Investigation of the relationship between GPR56 and IL-6 in melanoma cell

• Main Authors: Tai Yun Yang, 楊岱芸
• Other Authors: H. H. Lin
• Format: Others
• Published: 2014
• Online Access: http://ndltd.ncl.edu.tw/handle/99981614781365807788

碩士 === 長庚大學 === 生物醫學研究所 === 102 === G protein coupled receptor 56 (GPR56, also known as TM7XN1) is a member of G protein-coupled receptor (GPCR) superfamily. It has a large N-terminal extracellular domain, which contains a GPCR proteolysis site (GPS) and many potential O‐ and N‐glycosylation sites highly similar to the mucin-like proteins.
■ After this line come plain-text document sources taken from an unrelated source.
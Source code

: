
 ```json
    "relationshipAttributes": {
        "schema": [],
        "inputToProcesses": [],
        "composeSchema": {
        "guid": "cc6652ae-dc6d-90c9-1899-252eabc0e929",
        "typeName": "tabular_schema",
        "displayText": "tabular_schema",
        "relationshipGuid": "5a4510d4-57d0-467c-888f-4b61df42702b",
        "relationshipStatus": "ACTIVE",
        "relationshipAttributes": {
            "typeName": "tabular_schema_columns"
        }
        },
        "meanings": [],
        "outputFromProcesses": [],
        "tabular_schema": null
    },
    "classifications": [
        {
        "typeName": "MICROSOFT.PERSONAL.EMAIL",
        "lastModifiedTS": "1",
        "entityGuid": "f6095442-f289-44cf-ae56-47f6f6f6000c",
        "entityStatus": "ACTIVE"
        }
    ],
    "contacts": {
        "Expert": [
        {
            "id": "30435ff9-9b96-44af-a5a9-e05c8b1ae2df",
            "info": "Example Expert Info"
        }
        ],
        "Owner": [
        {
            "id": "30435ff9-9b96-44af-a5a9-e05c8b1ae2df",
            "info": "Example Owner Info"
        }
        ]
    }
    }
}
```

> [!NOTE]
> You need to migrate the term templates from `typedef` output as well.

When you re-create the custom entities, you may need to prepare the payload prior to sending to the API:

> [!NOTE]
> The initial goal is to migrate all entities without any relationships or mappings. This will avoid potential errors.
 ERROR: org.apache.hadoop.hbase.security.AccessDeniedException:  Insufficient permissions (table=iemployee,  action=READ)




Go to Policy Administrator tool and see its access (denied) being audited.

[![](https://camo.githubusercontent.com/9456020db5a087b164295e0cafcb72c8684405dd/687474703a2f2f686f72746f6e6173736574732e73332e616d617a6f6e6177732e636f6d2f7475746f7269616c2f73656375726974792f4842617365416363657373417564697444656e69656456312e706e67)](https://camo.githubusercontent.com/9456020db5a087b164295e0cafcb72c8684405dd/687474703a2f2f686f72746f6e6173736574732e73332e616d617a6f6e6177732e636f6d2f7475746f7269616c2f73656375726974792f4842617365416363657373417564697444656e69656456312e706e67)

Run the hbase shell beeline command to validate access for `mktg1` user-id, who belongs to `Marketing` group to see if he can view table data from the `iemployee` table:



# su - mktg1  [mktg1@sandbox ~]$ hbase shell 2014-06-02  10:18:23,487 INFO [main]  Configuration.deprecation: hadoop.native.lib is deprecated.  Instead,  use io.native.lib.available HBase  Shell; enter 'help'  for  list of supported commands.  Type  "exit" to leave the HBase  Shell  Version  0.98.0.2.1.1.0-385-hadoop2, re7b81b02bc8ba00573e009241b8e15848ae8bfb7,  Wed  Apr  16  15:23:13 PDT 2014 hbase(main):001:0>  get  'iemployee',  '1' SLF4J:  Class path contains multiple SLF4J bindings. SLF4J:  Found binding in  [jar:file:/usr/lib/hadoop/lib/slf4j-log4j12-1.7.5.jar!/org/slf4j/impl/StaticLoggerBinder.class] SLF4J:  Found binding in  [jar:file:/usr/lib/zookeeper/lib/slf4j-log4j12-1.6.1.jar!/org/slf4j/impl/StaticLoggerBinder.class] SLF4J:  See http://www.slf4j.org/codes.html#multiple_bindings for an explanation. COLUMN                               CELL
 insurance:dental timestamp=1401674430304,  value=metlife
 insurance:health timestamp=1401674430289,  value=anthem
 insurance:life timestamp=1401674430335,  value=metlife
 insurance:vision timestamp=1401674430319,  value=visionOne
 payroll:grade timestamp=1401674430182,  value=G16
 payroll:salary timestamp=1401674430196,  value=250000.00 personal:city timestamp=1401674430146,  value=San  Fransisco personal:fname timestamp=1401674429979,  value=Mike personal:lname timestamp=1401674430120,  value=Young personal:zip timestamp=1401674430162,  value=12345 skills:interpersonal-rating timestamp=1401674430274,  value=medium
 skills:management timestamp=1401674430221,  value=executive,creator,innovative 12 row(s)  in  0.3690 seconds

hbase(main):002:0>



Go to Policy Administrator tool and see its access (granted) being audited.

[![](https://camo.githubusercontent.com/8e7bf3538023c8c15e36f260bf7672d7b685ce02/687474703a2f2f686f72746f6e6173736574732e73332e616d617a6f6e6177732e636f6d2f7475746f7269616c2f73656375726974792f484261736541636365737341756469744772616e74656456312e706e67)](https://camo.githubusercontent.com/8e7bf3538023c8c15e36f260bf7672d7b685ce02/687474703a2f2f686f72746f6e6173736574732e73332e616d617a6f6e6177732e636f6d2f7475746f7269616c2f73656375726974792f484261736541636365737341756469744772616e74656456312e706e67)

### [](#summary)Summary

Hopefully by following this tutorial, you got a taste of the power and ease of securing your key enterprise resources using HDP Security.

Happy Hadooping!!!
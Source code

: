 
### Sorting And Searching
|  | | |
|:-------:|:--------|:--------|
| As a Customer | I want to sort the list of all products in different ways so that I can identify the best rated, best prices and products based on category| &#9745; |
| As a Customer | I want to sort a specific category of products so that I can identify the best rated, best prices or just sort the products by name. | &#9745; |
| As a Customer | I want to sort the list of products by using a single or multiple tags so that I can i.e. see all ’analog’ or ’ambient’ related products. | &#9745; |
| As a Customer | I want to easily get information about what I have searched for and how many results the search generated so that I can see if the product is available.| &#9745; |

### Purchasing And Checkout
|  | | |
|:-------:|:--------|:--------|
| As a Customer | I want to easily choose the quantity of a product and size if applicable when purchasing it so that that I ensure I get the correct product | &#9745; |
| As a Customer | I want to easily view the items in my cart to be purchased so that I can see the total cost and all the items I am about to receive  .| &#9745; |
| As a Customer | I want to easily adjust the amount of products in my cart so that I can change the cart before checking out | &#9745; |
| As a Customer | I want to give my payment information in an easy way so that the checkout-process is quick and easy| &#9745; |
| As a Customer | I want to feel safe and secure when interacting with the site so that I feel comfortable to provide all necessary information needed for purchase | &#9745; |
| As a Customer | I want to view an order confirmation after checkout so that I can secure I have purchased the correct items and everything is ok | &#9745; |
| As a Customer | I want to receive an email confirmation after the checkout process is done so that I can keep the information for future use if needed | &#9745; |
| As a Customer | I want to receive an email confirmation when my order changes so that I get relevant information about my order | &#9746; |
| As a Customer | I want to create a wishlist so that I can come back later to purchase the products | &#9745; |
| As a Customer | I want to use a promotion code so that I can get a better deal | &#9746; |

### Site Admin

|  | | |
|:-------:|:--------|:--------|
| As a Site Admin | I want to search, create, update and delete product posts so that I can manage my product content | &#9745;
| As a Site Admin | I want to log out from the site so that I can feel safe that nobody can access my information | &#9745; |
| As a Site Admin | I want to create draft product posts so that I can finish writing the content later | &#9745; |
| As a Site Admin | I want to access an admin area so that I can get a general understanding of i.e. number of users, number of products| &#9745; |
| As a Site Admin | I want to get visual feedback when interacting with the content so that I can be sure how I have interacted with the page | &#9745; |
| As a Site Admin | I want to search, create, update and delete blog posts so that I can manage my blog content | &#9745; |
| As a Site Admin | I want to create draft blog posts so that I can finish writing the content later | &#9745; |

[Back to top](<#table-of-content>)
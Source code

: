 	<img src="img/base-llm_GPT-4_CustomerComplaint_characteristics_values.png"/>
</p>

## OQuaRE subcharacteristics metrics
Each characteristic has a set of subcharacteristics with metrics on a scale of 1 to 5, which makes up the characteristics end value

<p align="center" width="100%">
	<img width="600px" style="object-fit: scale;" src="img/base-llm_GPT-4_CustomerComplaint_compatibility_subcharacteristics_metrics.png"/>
It has been shown that several ligands can bind to the N-terminal extracellular domain of GPR56. Previous studies have shown that, over-expressing wild type GPR56 in tumor cells, may induce IL-6 secretion. IL-6 is a key factor for mediating tumor progression through activation of STAT-mediated signal transduction and stimulation of cell proliferation and migration. To investigate the relationship between GPR56 and IL-6 secretion, we had used IL-6 blocking antibody for research. We also used V2HS-111640 IL-6 knockdown plasmid for research, but have not succeeded yet. Moreover, previous studies also showed that cell over-expressing soluble GPR56 may also induce IL-6 secretion. We purify soluble GPR56 for investigating the relationship between soluble GPR56 and cell surface ligands or receptors in melanoma cell. We have shown that purified soluble GPR56 is able to bind ligands of GPR56 and stimulate melanoma migration. We designed the sandwich ELISA by using purified soluble GPR56 and GPR56 antibodies to measure the concentration of soluble GPR56 in cell conditioned medium or human serum. We found that the concentration of soluble GPR56 in rheumatoid arthritis patient serum is higher than in healthy control. The relevance of soluble GRP56 and diseases rely on further research in the future.